Sesekali Alfa menoleh untuk memastikan keadaan Verzet dan Dinda. "Dinda capek, Kak." Keluh Dinda dengan wajah pucat keringatan. Verzet menghentikan langkahnya.
"Kakak gendong kamu." Verzet membungkukkan badannya dan meminta Dinda naik ke atas punggungnya walau sejujurnya dia juga kelelahan dan nafasnya mulai sesak. Kondisinya belum fit benar sejak sengaja mendatangkan asmanya agar bisa bertemu sang papa.
"Gue aja yang gedong Dinda. Nafas lo aja udah mau putus gitu. Lo naik ke sepeda Maria sana. Makanya besok-besok jangan pake acara makan makanan pantangan lo buat jumpa Papa lo."
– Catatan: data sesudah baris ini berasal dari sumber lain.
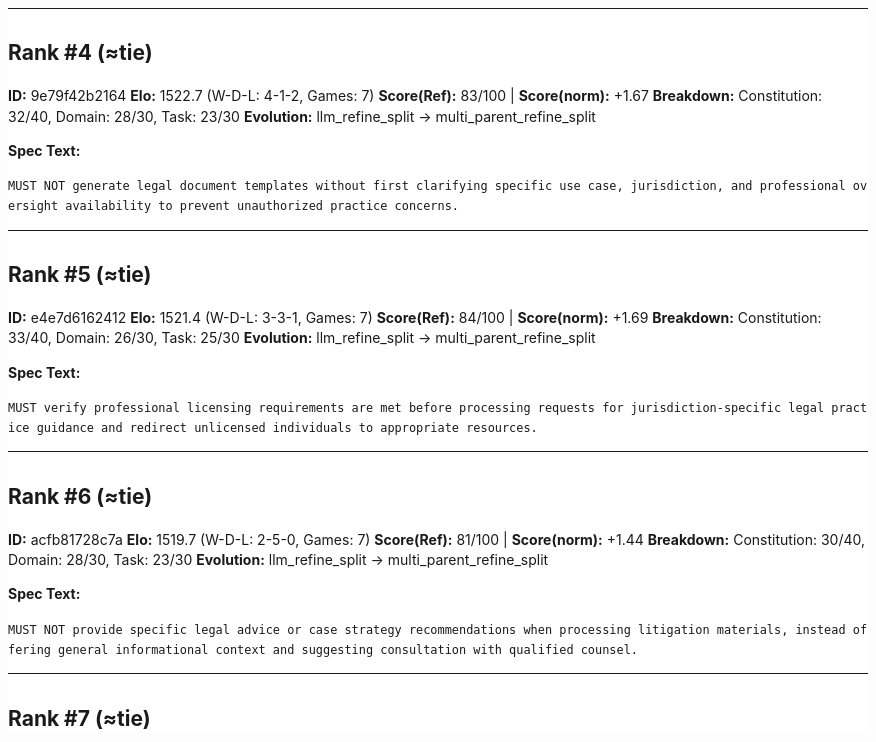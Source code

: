 ------------------------------------------------------------

## Rank #4 (≈tie)

**ID:** 9e79f42b2164
**Elo:** 1522.7 (W-D-L: 4-1-2, Games: 7)
**Score(Ref):** 83/100  |  **Score(norm):** +1.67
**Breakdown:** Constitution: 32/40, Domain: 28/30, Task: 23/30
**Evolution:** llm_refine_split → multi_parent_refine_split

**Spec Text:**
```
MUST NOT generate legal document templates without first clarifying specific use case, jurisdiction, and professional oversight availability to prevent unauthorized practice concerns.
```

------------------------------------------------------------

## Rank #5 (≈tie)

**ID:** e4e7d6162412
**Elo:** 1521.4 (W-D-L: 3-3-1, Games: 7)
**Score(Ref):** 84/100  |  **Score(norm):** +1.69
**Breakdown:** Constitution: 33/40, Domain: 26/30, Task: 25/30
**Evolution:** llm_refine_split → multi_parent_refine_split

**Spec Text:**
```
MUST verify professional licensing requirements are met before processing requests for jurisdiction-specific legal practice guidance and redirect unlicensed individuals to appropriate resources.
```

------------------------------------------------------------

## Rank #6 (≈tie)

**ID:** acfb81728c7a
**Elo:** 1519.7 (W-D-L: 2-5-0, Games: 7)
**Score(Ref):** 81/100  |  **Score(norm):** +1.44
**Breakdown:** Constitution: 30/40, Domain: 28/30, Task: 23/30
**Evolution:** llm_refine_split → multi_parent_refine_split

**Spec Text:**
```
MUST NOT provide specific legal advice or case strategy recommendations when processing litigation materials, instead offering general informational context and suggesting consultation with qualified counsel.
```

------------------------------------------------------------

## Rank #7 (≈tie)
"Maksud lo? Darimana lo tau?"
"Lo semua mau kena tangkap, ya?!" Pertanyaan Verzet terhapus peringatan Maria. Buru-buru keduanya bergegas. Verzet memastikan Alfa mampu menggendong adiknya dan dia menaiki sepeda Maria dengan beban tas miliknya, Alfa, dan Dinda agar tidak memberatkan Alfa. Akhirnya satu tas malah jadi dibawain Maria digendong ke depan dada. "rumah gue diperumahan depan." Maria berkata sambil menggowes sepedanya. Alfa mengejar sambil berlari dengan menggendong Dinda di punggungnya.
***
Verzet dan Maria tiba lebih dahulu, beberapa menit kemudian Alfa muncul di pagar depan perumahan kediaman Maria. Penjaga keamanan segera melakukan pemeriksaan saat Maria melaporkan ada orang yang mengejar mereka. Perumahan tempat tinggal Maria sederhana. Ayah Maria hakim dan ibunya pegawai swasta.
Sehari-hari Maria berada di rumah bersama seorang asisten rumah tangga dan sang kakak perempuannya yang telah menginjak bangku SMP, tapi kali ini belum pulang dari sekolahnya.
"Gue lapar karena menggowes sepeda dengan beban begitu berat. Ayo, makan bareng aku." Maria mengajak teman-temannya itu.
"Emangnya makanan lo apaan?" Alfa bertanya dengan tidak tahu dirinya.
"Kalau nggak suka lo nggak usah makan." Maria menyahut karena tersinggung. Alfa benar-benar anak yang nggak pake akhlak- bukannya ngucapin terima kasih karena ditawarin makan malah bertanya tentang makanan apa yang disajikan.